(Saved entries)
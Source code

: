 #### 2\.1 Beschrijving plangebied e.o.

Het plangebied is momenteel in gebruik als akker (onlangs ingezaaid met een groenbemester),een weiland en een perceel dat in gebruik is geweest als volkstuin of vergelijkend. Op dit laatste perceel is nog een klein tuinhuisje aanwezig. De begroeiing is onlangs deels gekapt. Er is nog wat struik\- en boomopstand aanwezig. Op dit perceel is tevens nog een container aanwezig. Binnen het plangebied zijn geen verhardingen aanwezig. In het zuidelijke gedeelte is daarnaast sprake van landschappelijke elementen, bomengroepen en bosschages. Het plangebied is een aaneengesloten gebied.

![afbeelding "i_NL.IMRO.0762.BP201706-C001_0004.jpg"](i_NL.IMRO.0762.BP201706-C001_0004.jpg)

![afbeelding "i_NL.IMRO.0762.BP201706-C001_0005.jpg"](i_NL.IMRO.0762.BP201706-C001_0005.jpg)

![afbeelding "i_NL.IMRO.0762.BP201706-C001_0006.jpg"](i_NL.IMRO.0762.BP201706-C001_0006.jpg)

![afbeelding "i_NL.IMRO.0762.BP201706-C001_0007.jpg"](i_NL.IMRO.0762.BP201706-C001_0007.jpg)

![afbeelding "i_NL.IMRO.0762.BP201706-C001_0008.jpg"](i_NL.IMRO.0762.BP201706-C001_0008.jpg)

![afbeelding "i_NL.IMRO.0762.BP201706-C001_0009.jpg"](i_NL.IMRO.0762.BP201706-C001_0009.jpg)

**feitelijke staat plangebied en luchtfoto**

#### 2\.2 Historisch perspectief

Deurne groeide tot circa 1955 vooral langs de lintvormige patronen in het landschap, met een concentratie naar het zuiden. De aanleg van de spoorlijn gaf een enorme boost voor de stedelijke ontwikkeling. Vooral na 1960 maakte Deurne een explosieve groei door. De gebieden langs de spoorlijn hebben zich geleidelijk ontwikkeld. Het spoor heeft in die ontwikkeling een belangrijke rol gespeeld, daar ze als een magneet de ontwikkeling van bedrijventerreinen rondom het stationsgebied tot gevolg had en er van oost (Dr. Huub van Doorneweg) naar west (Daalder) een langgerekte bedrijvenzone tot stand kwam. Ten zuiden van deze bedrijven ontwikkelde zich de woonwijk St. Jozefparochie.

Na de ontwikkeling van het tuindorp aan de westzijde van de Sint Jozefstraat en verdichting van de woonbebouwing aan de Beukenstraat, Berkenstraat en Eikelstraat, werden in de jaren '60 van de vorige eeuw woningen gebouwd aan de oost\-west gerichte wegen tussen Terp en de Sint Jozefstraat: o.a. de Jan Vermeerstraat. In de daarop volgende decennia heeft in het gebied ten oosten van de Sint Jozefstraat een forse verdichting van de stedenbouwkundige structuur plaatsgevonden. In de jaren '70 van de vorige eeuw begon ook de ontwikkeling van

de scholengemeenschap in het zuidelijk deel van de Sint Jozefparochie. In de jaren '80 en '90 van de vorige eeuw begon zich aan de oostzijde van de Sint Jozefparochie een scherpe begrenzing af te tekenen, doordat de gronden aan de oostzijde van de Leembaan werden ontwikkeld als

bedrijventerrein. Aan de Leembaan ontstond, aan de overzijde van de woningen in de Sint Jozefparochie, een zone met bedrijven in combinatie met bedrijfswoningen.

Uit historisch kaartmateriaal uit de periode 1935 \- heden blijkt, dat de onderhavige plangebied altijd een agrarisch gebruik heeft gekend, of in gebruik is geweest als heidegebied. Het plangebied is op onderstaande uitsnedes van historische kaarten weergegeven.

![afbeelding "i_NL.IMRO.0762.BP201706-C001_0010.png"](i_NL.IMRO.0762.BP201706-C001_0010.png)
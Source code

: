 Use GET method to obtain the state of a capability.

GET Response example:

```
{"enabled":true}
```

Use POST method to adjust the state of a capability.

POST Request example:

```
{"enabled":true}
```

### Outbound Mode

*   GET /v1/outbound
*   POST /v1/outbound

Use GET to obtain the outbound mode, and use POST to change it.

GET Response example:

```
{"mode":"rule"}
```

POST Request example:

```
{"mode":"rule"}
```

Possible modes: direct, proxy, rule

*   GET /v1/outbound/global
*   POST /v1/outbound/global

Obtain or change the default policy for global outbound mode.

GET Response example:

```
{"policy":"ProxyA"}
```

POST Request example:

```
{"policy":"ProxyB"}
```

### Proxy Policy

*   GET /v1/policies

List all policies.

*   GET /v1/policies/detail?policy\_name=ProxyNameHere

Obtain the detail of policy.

## Exercise requirements
An exact copy of all the records above is the required answer.

## Answer
Source code

: #### 2\.1 Beschrijving plangebied e.o.

Het plangebied is momenteel in gebruik als akker (onlangs ingezaaid met een groenbemester),een weiland en een perceel dat in gebruik is geweest als volkstuin of vergelijkend. Op dit laatste perceel is nog een klein tuinhuisje aanwezig. De begroeiing is onlangs deels gekapt. Er is nog wat struik\- en boomopstand aanwezig. Op dit perceel is tevens nog een container aanwezig. Binnen het plangebied zijn geen verhardingen aanwezig. In het zuidelijke gedeelte is daarnaast sprake van landschappelijke elementen, bomengroepen en bosschages. Het plangebied is een aaneengesloten gebied.

![afbeelding "i_NL.IMRO.0762.BP201706-C001_0004.jpg"](i_NL.IMRO.0762.BP201706-C001_0004.jpg)

![afbeelding "i_NL.IMRO.0762.BP201706-C001_0005.jpg"](i_NL.IMRO.0762.BP201706-C001_0005.jpg)

![afbeelding "i_NL.IMRO.0762.BP201706-C001_0006.jpg"](i_NL.IMRO.0762.BP201706-C001_0006.jpg)

![afbeelding "i_NL.IMRO.0762.BP201706-C001_0007.jpg"](i_NL.IMRO.0762.BP201706-C001_0007.jpg)

![afbeelding "i_NL.IMRO.0762.BP201706-C001_0008.jpg"](i_NL.IMRO.0762.BP201706-C001_0008.jpg)

![afbeelding "i_NL.IMRO.0762.BP201706-C001_0009.jpg"](i_NL.IMRO.0762.BP201706-C001_0009.jpg)

**feitelijke staat plangebied en luchtfoto**

#### 2\.2 Historisch perspectief

Deurne groeide tot circa 1955 vooral langs de lintvormige patronen in het landschap, met een concentratie naar het zuiden. De aanleg van de spoorlijn gaf een enorme boost voor de stedelijke ontwikkeling. Vooral na 1960 maakte Deurne een explosieve groei door. De gebieden langs de spoorlijn hebben zich geleidelijk ontwikkeld. Het spoor heeft in die ontwikkeling een belangrijke rol gespeeld, daar ze als een magneet de ontwikkeling van bedrijventerreinen rondom het stationsgebied tot gevolg had en er van oost (Dr. Huub van Doorneweg) naar west (Daalder) een langgerekte bedrijvenzone tot stand kwam. Ten zuiden van deze bedrijven ontwikkelde zich de woonwijk St. Jozefparochie.

Na de ontwikkeling van het tuindorp aan de westzijde van de Sint Jozefstraat en verdichting van de woonbebouwing aan de Beukenstraat, Berkenstraat en Eikelstraat, werden in de jaren '60 van de vorige eeuw woningen gebouwd aan de oost\-west gerichte wegen tussen Terp en de Sint Jozefstraat: o.a. de Jan Vermeerstraat. In de daarop volgende decennia heeft in het gebied ten oosten van de Sint Jozefstraat een forse verdichting van de stedenbouwkundige structuur plaatsgevonden. In de jaren '70 van de vorige eeuw begon ook de ontwikkeling van

de scholengemeenschap in het zuidelijk deel van de Sint Jozefparochie. In de jaren '80 en '90 van de vorige eeuw begon zich aan de oostzijde van de Sint Jozefparochie een scherpe begrenzing af te tekenen, doordat de gronden aan de oostzijde van de Leembaan werden ontwikkeld als

bedrijventerrein. Aan de Leembaan ontstond, aan de overzijde van de woningen in de Sint Jozefparochie, een zone met bedrijven in combinatie met bedrijfswoningen.

Uit historisch kaartmateriaal uit de periode 1935 \- heden blijkt, dat de onderhavige plangebied altijd een agrarisch gebruik heeft gekend, of in gebruik is geweest als heidegebied. Het plangebied is op onderstaande uitsnedes van historische kaarten weergegeven.

![afbeelding "i_NL.IMRO.0762.BP201706-C001_0010.png"](i_NL.IMRO.0762.BP201706-C001_0010.png)
Source code

: Use GET method to obtain the state of a capability.

GET Response example:

```
{"enabled":true}
```

Use POST method to adjust the state of a capability.

POST Request example:

```
{"enabled":true}
```

### Outbound Mode

*   GET /v1/outbound
*   POST /v1/outbound

Use GET to obtain the outbound mode, and use POST to change it.

GET Response example:

```
{"mode":"rule"}
```

POST Request example:

```
{"mode":"rule"}
```

Possible modes: direct, proxy, rule

*   GET /v1/outbound/global
*   POST /v1/outbound/global

Obtain or change the default policy for global outbound mode.

GET Response example:

```
{"policy":"ProxyA"}
```

POST Request example:

```
{"policy":"ProxyB"}
```

### Proxy Policy

*   GET /v1/policies

List all policies.

*   GET /v1/policies/detail?policy\_name=ProxyNameHere

Obtain the detail of policy.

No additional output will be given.